# saltwater lighting



## CoolD (Apr 16, 2003)

i need lighting for a saltwater reef tank for a 220 gallon. this is very expensive and i am willing to pay the money BUT i came across this super cheap alternative on ebay which has the watts i need or so it says???
this sounds great!! but i am a little skeptical, 
please go to this link and tell me what u think.
http://cgi.ebay.com/ws/eBayISAPI.dll?ViewI...6&category=3212


----------



## rday (Mar 10, 2003)

this looks pretty shady too me. it appears to fall under "if its too good to be true, it probably is" catagory. for a 220 reef you're going to need metal halide lights. they are the only thing powerful enough to get light saturation deep enough. how deep is the tank? im guessing at least 24"


----------



## Grosse Gurke (Jan 3, 2003)

Moving to non-piranha Q's


----------



## englishman (Aug 14, 2003)

ive seen them bulb's there never as bright as they say if i were you id stump up the cash for the tried and tested one's 
just my 2 cent's


----------



## DrewBoOty (Nov 23, 2002)

Don't buy that.

This place has excellent lights and customer service:

You can buy the kit and build it yourself or purchase it preassembled.

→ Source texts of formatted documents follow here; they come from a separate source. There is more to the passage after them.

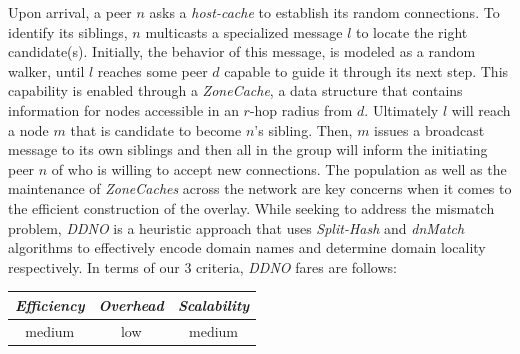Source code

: Upon arrival, a peer $n$ asks a \emph{host-cache} to establish its
random connections. 
To identify its siblings, $n$ multicasts a specialized message $l$ 
to locate the right candidate(s).
Initially, the behavior of this message, is modeled as a random walker,
until $l$ reaches some peer $d$ capable to guide it through its next step.
This capability is enabled through a \emph{ZoneCache}, a data structure that
contains information for nodes accessible in an $r$-hop radius from $d$.
Ultimately $l$ will reach a node $m$ that is candidate to become $n$'s sibling. 
Then, $m$ issues a broadcast message to its own siblings and then all in the group will
inform the initiating peer $n$ of who is willing to accept new connections.
The population as well as the maintenance of \emph{ZoneCaches} across the network
are key concerns when it comes to the efficient construction of the overlay.
While seeking to address the mismatch problem, 
\emph{DDNO} is a heuristic approach that uses
\emph{Split-Hash} and \emph{dnMatch} algorithms to effectively encode domain
names and determine domain locality respectively. 
In terms of our $3$ criteria, \emph{DDNO} fares are follows:
\begin{center}
{\footnotesize
\begin{tabular}{ccc}
\emph{Efficiency} & \emph{Overhead} & \emph{Scalability} \\
\hline
medium &
low &
medium
\end{tabular}
}
\end{center}

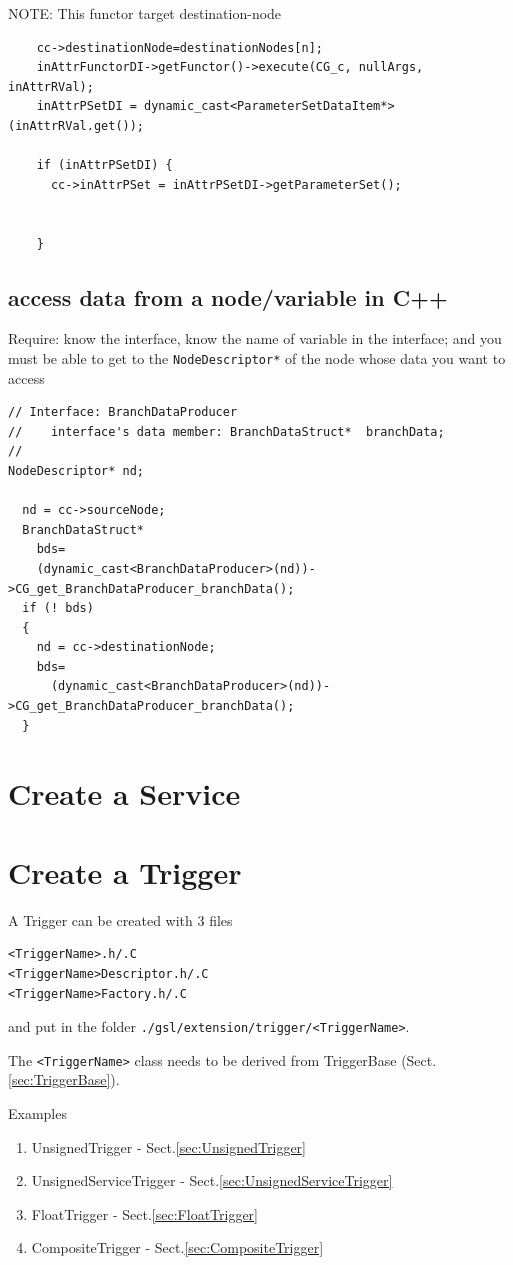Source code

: NOTE: This functor target destination-node
\begin{lstlisting}
    cc->destinationNode=destinationNodes[n];
    inAttrFunctorDI->getFunctor()->execute(CG_c, nullArgs, inAttrRVal);
    inAttrPSetDI = dynamic_cast<ParameterSetDataItem*>(inAttrRVal.get());

    if (inAttrPSetDI) {
      cc->inAttrPSet = inAttrPSetDI->getParameterSet();
      
      
    }
\end{lstlisting}

\subsection{access data from a node/variable in C++}

Require: know the interface, know the name of variable in the interface; and you
must be able to get to the \verb!NodeDescriptor*! of the node whose data you
want to access
\begin{lstlisting}
// Interface: BranchDataProducer 
//    interface's data member: BranchDataStruct*  branchData;
// 
NodeDescriptor* nd;

  nd = cc->sourceNode;
  BranchDataStruct* 
    bds= 
    (dynamic_cast<BranchDataProducer>(nd))->CG_get_BranchDataProducer_branchData();
  if (! bds)
  {
    nd = cc->destinationNode;
    bds= 
      (dynamic_cast<BranchDataProducer>(nd))->CG_get_BranchDataProducer_branchData();
  }
\end{lstlisting}

\section{Create a Service}
\label{sec:Service-how-to-define}

\section{Create a Trigger}
\label{sec:Trigger-how-to-define}

A Trigger can be created with 3 files
\begin{verbatim}
<TriggerName>.h/.C
<TriggerName>Descriptor.h/.C
<TriggerName>Factory.h/.C
\end{verbatim}
and put in the folder \verb!./gsl/extension/trigger/<TriggerName>!.

The \verb!<TriggerName>! class needs to be derived from TriggerBase
(Sect.\ref{sec:TriggerBase}).

Examples 
\begin{enumerate}
  \item UnsignedTrigger - Sect.\ref{sec:UnsignedTrigger}
  \item UnsignedServiceTrigger - Sect.\ref{sec:UnsignedServiceTrigger}
  \item FloatTrigger - Sect.\ref{sec:FloatTrigger}
  \item CompositeTrigger - Sect.\ref{sec:CompositeTrigger}
\end{enumerate}


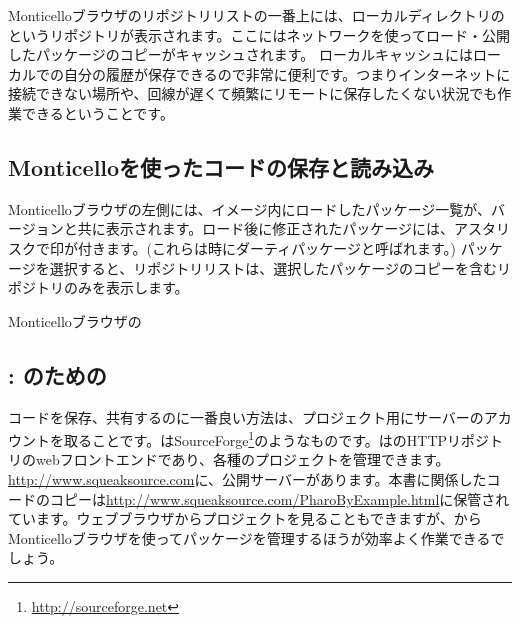 \documentclass[a4paper,10pt,twoside]{book}
\begin{document}
Monticelloブラウザのリポジトリリストの一番上には、ローカルディレクトリの というリポジトリが表示されます。ここにはネットワークを使ってロード・公開したパッケージのコピーがキャッシュされます。
ローカルキャッシュにはローカルでの自分の履歴が保存できるので非常に便利です。つまりインターネットに接続できない場所や、回線が遅くて頻繁にリモートに保存したくない状況でも作業できるということです。

\subsection{Monticelloを使ったコードの保存と読み込み}
Monticelloブラウザの左側には、イメージ内にロードしたパッケージ一覧が、バージョンと共に表示されます。ロード後に修正されたパッケージには、アスタリスクで印が付きます。(これらは時にダーティパッケージと呼ばれます。) パッケージを選択すると、リポジトリリストは、選択したパッケージのコピーを含むリポジトリのみを表示します。


Monticelloブラウザの

\subsection{\ind{\sqsrc}: \pharo のための}

コードを保存、共有するのに一番良い方法は、プロジェクト用に\sqsrc サーバーのアカウントを取ることです。\sqsrc はSourceForge\footnote{\url{http://sourceforge.net}}のようなものです。\sqsrc はのHTTPリポジトリのwebフロントエンドであり、各種のプロジェクトを管理できます。
\url{http://www.squeaksource.com}に、公開\sqsrc サーバーがあります。本書に関係したコードのコピーは\url{http://www.squeaksource.com/PharoByExample.html}に保管されています。ウェブブラウザからプロジェクトを見ることもできますが、\pharo からMonticelloブラウザを使ってパッケージを管理するほうが効率よく作業できるでしょう。

\end{document}
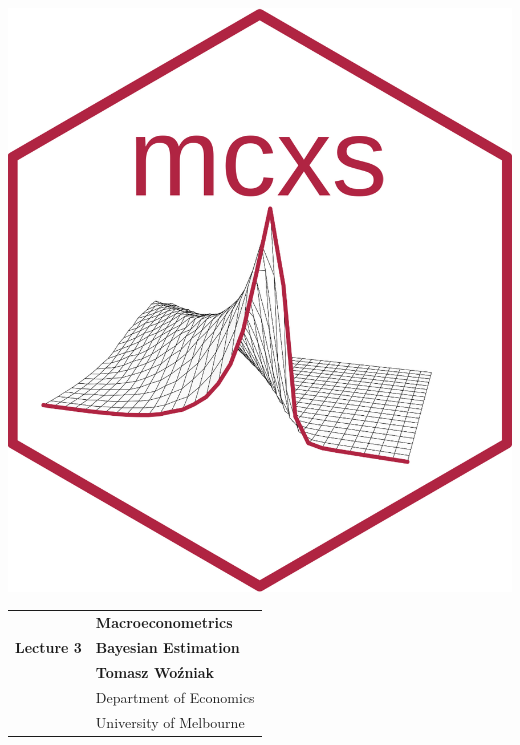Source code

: \documentclass[notes,blackandwhite,mathsans]{beamer}
\begin{document}





\begin{frame}
\centering\includegraphics[scale=1.87]{mcxs.png}
\end{frame}





{
\begin{frame}

\vspace{1cm}
\begin{tabular}{rl}
&\textbf{\LARGE\color{mcxs2} Macroeconometrics}\\[8ex]
\textbf{\Large\color{mcxs2} Lecture 3}&\textbf{\Large\color{mcxs3}Bayesian Estimation}\\[19ex]
&\textbf{\color{mcxs2} Tomasz Wo\'zniak}\\[1ex]
&{\small\color{mcxs3} Department of Economics}\\
&{\small\color{mcxs3}University of Melbourne}
\end{tabular}

\end{frame}
}
\end{document}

Their bulb prices are just a touch high, so you could search around and buy them seperately.

http://www.aquaticco.com/

I would get the fixture with the power compacts:

http://www.aquaticco.com/400mhcf.htm

HTH


----------



## rday (Mar 10, 2003)

hellolights.com also has some good deals.


----------



## CoolD (Apr 16, 2003)

thanks for all the input guys,
i think i will dish out the cash for the real goods,
oh by the way i wrote him and this was the reply.......

hey,
> i am very very interested in this product, but i would love some more info
on it. Are there any links to a more detailed description? If not, can you
answer this... i absolutely need about 900 watts to keep my coral alive. If
i purchase 2 of these will my coral survive with no other lights but the 2
from you?

Hi,
Thanks for writing. I nor anyone can say absolutely that it will work. I can
say that it should, we have sold hundreds of them for that purpose. The
shipping to Canada for 2 lights is $37.35, that is for Insured Airmail
Parcel Post (4 to 10 days).
Thanks,
William


----------



## Iceman (Apr 28, 2003)

dont trust him he sounds creepy


----------



## CoolD (Apr 16, 2003)

will this light be okay??
i hope so since i am the current highest bidder

http://cgi.ebay.com/ws/eBayISAPI.dll?ViewI...gory=42225&rd=1


----------



## pcrose (Mar 9, 2003)

The one you were looking at is not what your are looking for lights for this kind of a tank especially depth you are looking at prolly 200 a light that is dollars kev just got some for freshwater plant growth, anything cheaper isn't really what you are looking for unless I see it myself


----------